• _THE PROBLEM_
Please print each entry below exactly as it reads.

• _RECORDED DATA_
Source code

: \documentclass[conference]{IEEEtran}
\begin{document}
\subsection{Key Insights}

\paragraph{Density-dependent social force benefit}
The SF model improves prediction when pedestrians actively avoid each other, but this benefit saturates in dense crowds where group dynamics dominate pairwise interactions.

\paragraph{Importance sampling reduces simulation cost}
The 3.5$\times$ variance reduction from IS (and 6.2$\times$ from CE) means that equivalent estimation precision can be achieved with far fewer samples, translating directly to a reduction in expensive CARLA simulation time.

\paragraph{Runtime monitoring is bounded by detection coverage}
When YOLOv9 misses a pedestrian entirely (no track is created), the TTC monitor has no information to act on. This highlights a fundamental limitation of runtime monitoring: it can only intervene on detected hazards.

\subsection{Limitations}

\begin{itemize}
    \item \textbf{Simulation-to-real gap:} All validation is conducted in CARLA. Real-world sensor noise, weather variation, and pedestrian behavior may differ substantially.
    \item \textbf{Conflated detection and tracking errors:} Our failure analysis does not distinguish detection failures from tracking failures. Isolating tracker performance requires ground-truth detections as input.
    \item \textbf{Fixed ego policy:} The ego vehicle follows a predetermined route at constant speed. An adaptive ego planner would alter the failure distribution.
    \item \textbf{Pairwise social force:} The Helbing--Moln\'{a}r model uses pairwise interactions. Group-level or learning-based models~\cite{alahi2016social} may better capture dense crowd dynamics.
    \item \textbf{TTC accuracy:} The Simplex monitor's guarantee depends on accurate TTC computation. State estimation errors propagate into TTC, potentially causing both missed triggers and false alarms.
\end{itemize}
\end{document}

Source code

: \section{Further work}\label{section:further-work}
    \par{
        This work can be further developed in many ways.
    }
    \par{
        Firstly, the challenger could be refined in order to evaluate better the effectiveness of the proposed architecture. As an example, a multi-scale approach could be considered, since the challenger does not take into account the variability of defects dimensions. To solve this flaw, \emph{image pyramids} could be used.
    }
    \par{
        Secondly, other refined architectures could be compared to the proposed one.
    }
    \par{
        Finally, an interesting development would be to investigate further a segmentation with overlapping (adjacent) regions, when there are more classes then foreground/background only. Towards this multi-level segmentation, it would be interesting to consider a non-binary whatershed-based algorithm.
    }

• _THE COMPLETED TASK_
Source code

: \documentclass[conference]{IEEEtran}
\begin{document}
\subsection{Key Insights}

\paragraph{Density-dependent social force benefit}
The SF model improves prediction when pedestrians actively avoid each other, but this benefit saturates in dense crowds where group dynamics dominate pairwise interactions.

\paragraph{Importance sampling reduces simulation cost}
The 3.5$\times$ variance reduction from IS (and 6.2$\times$ from CE) means that equivalent estimation precision can be achieved with far fewer samples, translating directly to a reduction in expensive CARLA simulation time.

\paragraph{Runtime monitoring is bounded by detection coverage}
When YOLOv9 misses a pedestrian entirely (no track is created), the TTC monitor has no information to act on. This highlights a fundamental limitation of runtime monitoring: it can only intervene on detected hazards.

\subsection{Limitations}

\begin{itemize}
    \item \textbf{Simulation-to-real gap:} All validation is conducted in CARLA. Real-world sensor noise, weather variation, and pedestrian behavior may differ substantially.
    \item \textbf{Conflated detection and tracking errors:} Our failure analysis does not distinguish detection failures from tracking failures. Isolating tracker performance requires ground-truth detections as input.
    \item \textbf{Fixed ego policy:} The ego vehicle follows a predetermined route at constant speed. An adaptive ego planner would alter the failure distribution.
    \item \textbf{Pairwise social force:} The Helbing--Moln\'{a}r model uses pairwise interactions. Group-level or learning-based models~\cite{alahi2016social} may better capture dense crowd dynamics.
    \item \textbf{TTC accuracy:} The Simplex monitor's guarantee depends on accurate TTC computation. State estimation errors propagate into TTC, potentially causing both missed triggers and false alarms.
\end{itemize}
\end{document}

Source code

: \section{Further work}\label{section:further-work}
    \par{
        This work can be further developed in many ways.
    }
    \par{
        Firstly, the challenger could be refined in order to evaluate better the effectiveness of the proposed architecture. As an example, a multi-scale approach could be considered, since the challenger does not take into account the variability of defects dimensions. To solve this flaw, \emph{image pyramids} could be used.
    }
    \par{
        Secondly, other refined architectures could be compared to the proposed one.
    }
    \par{
        Finally, an interesting development would be to investigate further a segmentation with overlapping (adjacent) regions, when there are more classes then foreground/background only. Towards this multi-level segmentation, it would be interesting to consider a non-binary whatershed-based algorithm.
    }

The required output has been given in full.